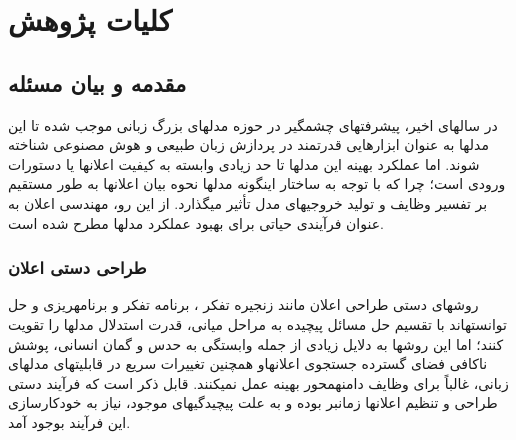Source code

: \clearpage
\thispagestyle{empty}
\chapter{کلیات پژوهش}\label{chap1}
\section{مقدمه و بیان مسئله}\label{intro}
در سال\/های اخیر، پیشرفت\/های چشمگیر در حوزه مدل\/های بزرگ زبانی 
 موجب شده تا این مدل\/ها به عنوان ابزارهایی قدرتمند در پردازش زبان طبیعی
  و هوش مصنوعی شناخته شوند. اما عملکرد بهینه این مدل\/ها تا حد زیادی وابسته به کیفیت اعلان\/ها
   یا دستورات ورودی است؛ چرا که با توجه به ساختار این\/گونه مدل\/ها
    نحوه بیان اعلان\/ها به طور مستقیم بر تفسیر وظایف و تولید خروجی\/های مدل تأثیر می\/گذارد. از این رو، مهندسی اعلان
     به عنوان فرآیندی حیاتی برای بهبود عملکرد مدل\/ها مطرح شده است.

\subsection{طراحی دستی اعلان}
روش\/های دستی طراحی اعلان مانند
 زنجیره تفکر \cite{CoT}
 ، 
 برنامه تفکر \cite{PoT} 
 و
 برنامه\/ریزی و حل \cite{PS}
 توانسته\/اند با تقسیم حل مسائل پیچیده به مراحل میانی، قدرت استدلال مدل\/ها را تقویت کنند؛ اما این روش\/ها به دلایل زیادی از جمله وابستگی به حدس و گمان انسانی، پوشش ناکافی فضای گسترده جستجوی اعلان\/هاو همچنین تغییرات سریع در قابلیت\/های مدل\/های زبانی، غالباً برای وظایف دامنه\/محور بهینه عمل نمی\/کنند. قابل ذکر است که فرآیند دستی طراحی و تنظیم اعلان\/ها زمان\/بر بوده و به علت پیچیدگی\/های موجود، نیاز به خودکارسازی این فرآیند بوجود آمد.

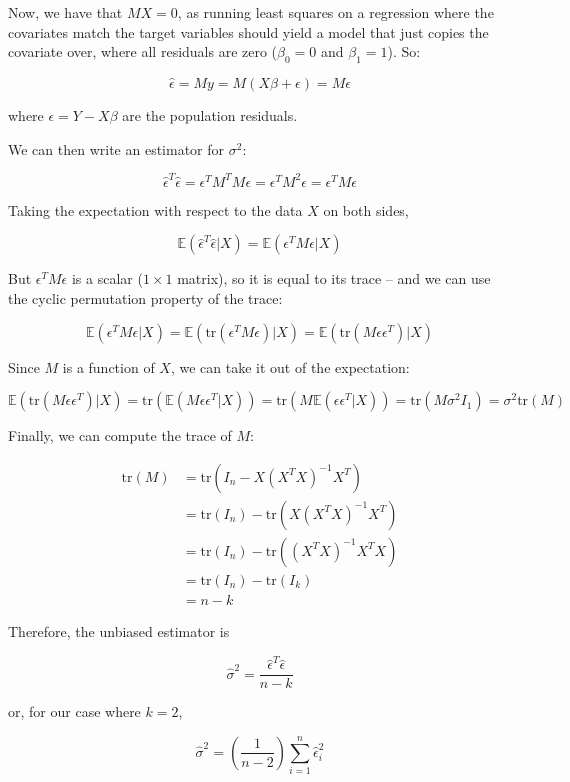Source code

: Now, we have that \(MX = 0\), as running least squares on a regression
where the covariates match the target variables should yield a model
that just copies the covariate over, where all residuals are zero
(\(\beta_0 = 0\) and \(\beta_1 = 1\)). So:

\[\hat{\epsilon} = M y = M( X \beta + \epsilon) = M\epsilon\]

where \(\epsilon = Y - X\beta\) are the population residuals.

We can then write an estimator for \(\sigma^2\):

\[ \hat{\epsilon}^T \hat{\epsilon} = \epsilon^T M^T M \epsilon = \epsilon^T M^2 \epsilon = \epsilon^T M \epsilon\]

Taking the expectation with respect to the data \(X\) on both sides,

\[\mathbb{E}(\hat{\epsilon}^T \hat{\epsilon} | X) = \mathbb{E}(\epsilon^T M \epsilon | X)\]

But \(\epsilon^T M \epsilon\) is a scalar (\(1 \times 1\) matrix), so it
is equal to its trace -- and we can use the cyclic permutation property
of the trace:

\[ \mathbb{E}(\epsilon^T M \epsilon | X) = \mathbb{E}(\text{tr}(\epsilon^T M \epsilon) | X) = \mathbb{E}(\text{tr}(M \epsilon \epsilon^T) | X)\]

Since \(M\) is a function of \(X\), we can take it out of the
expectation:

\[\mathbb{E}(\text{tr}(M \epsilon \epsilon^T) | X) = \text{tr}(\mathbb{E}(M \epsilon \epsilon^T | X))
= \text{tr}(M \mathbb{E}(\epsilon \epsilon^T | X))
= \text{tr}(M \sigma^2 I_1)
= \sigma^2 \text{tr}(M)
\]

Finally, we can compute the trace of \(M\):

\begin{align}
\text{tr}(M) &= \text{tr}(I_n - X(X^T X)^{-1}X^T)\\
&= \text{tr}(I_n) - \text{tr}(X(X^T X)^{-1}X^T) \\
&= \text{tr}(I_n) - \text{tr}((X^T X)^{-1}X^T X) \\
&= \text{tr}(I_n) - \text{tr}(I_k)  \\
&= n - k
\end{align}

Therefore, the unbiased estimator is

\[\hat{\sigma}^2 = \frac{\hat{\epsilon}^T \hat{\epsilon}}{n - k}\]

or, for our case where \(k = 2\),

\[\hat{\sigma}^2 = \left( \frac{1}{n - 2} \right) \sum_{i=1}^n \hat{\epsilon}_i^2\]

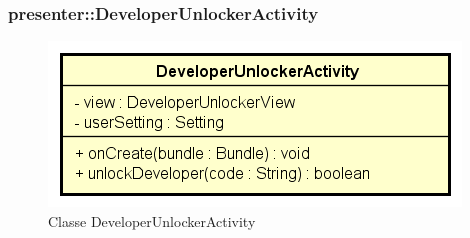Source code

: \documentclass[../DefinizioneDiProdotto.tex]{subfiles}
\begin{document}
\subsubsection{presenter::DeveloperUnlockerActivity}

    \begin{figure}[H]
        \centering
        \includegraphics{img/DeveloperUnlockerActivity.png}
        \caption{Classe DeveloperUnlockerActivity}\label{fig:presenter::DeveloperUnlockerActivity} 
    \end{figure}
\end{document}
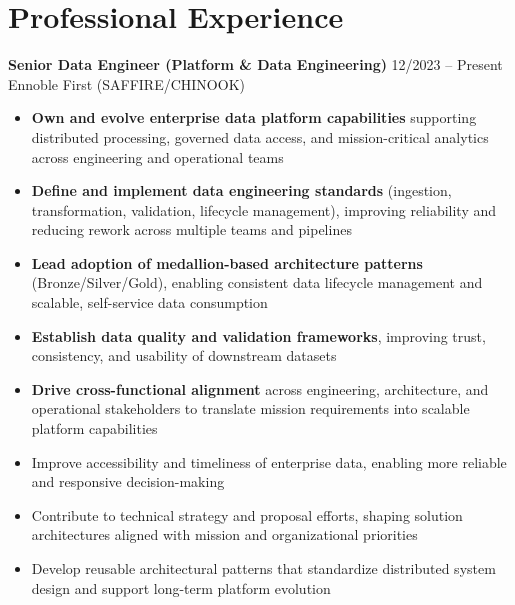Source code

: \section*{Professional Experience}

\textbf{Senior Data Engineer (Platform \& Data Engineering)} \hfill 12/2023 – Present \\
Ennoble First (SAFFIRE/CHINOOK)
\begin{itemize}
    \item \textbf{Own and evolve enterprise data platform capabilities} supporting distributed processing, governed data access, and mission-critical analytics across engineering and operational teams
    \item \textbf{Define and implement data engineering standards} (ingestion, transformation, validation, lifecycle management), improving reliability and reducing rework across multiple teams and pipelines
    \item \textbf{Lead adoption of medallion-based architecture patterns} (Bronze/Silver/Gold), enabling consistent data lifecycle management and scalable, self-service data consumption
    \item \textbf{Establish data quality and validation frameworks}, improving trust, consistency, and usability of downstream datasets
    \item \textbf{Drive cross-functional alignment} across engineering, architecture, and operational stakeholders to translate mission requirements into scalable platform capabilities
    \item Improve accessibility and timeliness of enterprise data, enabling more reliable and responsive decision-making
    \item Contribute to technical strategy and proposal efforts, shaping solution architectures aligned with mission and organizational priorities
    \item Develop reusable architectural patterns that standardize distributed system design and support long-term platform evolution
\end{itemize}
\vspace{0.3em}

-*-*-

EXERCISE PROMPT:
Repeat every record exactly, but not the pictures.

RESULT:
Source code

: \clearpage
\thispagestyle{empty}
\chapter{کلیات پژوهش}\label{chap1}
\section{مقدمه و بیان مسئله}\label{intro}
در سال\/های اخیر، پیشرفت\/های چشمگیر در حوزه مدل\/های بزرگ زبانی 
 موجب شده تا این مدل\/ها به عنوان ابزارهایی قدرتمند در پردازش زبان طبیعی
  و هوش مصنوعی شناخته شوند. اما عملکرد بهینه این مدل\/ها تا حد زیادی وابسته به کیفیت اعلان\/ها
   یا دستورات ورودی است؛ چرا که با توجه به ساختار این\/گونه مدل\/ها
    نحوه بیان اعلان\/ها به طور مستقیم بر تفسیر وظایف و تولید خروجی\/های مدل تأثیر می\/گذارد. از این رو، مهندسی اعلان
     به عنوان فرآیندی حیاتی برای بهبود عملکرد مدل\/ها مطرح شده است.

\subsection{طراحی دستی اعلان}
روش\/های دستی طراحی اعلان مانند
 زنجیره تفکر \cite{CoT}
 ، 
 برنامه تفکر \cite{PoT} 
 و
 برنامه\/ریزی و حل \cite{PS}
 توانسته\/اند با تقسیم حل مسائل پیچیده به مراحل میانی، قدرت استدلال مدل\/ها را تقویت کنند؛ اما این روش\/ها به دلایل زیادی از جمله وابستگی به حدس و گمان انسانی، پوشش ناکافی فضای گسترده جستجوی اعلان\/هاو همچنین تغییرات سریع در قابلیت\/های مدل\/های زبانی، غالباً برای وظایف دامنه\/محور بهینه عمل نمی\/کنند. قابل ذکر است که فرآیند دستی طراحی و تنظیم اعلان\/ها زمان\/بر بوده و به علت پیچیدگی\/های موجود، نیاز به خودکارسازی این فرآیند بوجود آمد.

Source code

: Now, we have that \(MX = 0\), as running least squares on a regression
where the covariates match the target variables should yield a model
that just copies the covariate over, where all residuals are zero
(\(\beta_0 = 0\) and \(\beta_1 = 1\)). So:

\[\hat{\epsilon} = M y = M( X \beta + \epsilon) = M\epsilon\]

where \(\epsilon = Y - X\beta\) are the population residuals.

We can then write an estimator for \(\sigma^2\):

\[ \hat{\epsilon}^T \hat{\epsilon} = \epsilon^T M^T M \epsilon = \epsilon^T M^2 \epsilon = \epsilon^T M \epsilon\]

Taking the expectation with respect to the data \(X\) on both sides,

\[\mathbb{E}(\hat{\epsilon}^T \hat{\epsilon} | X) = \mathbb{E}(\epsilon^T M \epsilon | X)\]

But \(\epsilon^T M \epsilon\) is a scalar (\(1 \times 1\) matrix), so it
is equal to its trace -- and we can use the cyclic permutation property
of the trace:

\[ \mathbb{E}(\epsilon^T M \epsilon | X) = \mathbb{E}(\text{tr}(\epsilon^T M \epsilon) | X) = \mathbb{E}(\text{tr}(M \epsilon \epsilon^T) | X)\]

Since \(M\) is a function of \(X\), we can take it out of the
expectation:

\[\mathbb{E}(\text{tr}(M \epsilon \epsilon^T) | X) = \text{tr}(\mathbb{E}(M \epsilon \epsilon^T | X))
= \text{tr}(M \mathbb{E}(\epsilon \epsilon^T | X))
= \text{tr}(M \sigma^2 I_1)
= \sigma^2 \text{tr}(M)
\]

Finally, we can compute the trace of \(M\):

\begin{align}
\text{tr}(M) &= \text{tr}(I_n - X(X^T X)^{-1}X^T)\\
&= \text{tr}(I_n) - \text{tr}(X(X^T X)^{-1}X^T) \\
&= \text{tr}(I_n) - \text{tr}((X^T X)^{-1}X^T X) \\
&= \text{tr}(I_n) - \text{tr}(I_k)  \\
&= n - k
\end{align}

Therefore, the unbiased estimator is

\[\hat{\sigma}^2 = \frac{\hat{\epsilon}^T \hat{\epsilon}}{n - k}\]

or, for our case where \(k = 2\),

\[\hat{\sigma}^2 = \left( \frac{1}{n - 2} \right) \sum_{i=1}^n \hat{\epsilon}_i^2\]

Source code

: \documentclass[../DefinizioneDiProdotto.tex]{subfiles}
\begin{document}
\subsubsection{presenter::DeveloperUnlockerActivity}

    \begin{figure}[H]
        \centering
        \includegraphics{img/DeveloperUnlockerActivity.png}
        \caption{Classe DeveloperUnlockerActivity}\label{fig:presenter::DeveloperUnlockerActivity} 
    \end{figure}
\end{document}
Source code

: \section*{Professional Experience}

\textbf{Senior Data Engineer (Platform \& Data Engineering)} \hfill 12/2023 – Present \\
Ennoble First (SAFFIRE/CHINOOK)
\begin{itemize}
    \item \textbf{Own and evolve enterprise data platform capabilities} supporting distributed processing, governed data access, and mission-critical analytics across engineering and operational teams
    \item \textbf{Define and implement data engineering standards} (ingestion, transformation, validation, lifecycle management), improving reliability and reducing rework across multiple teams and pipelines
    \item \textbf{Lead adoption of medallion-based architecture patterns} (Bronze/Silver/Gold), enabling consistent data lifecycle management and scalable, self-service data consumption
    \item \textbf{Establish data quality and validation frameworks}, improving trust, consistency, and usability of downstream datasets
    \item \textbf{Drive cross-functional alignment} across engineering, architecture, and operational stakeholders to translate mission requirements into scalable platform capabilities
    \item Improve accessibility and timeliness of enterprise data, enabling more reliable and responsive decision-making
    \item Contribute to technical strategy and proposal efforts, shaping solution architectures aligned with mission and organizational priorities
    \item Develop reusable architectural patterns that standardize distributed system design and support long-term platform evolution
\end{itemize}
\vspace{0.3em}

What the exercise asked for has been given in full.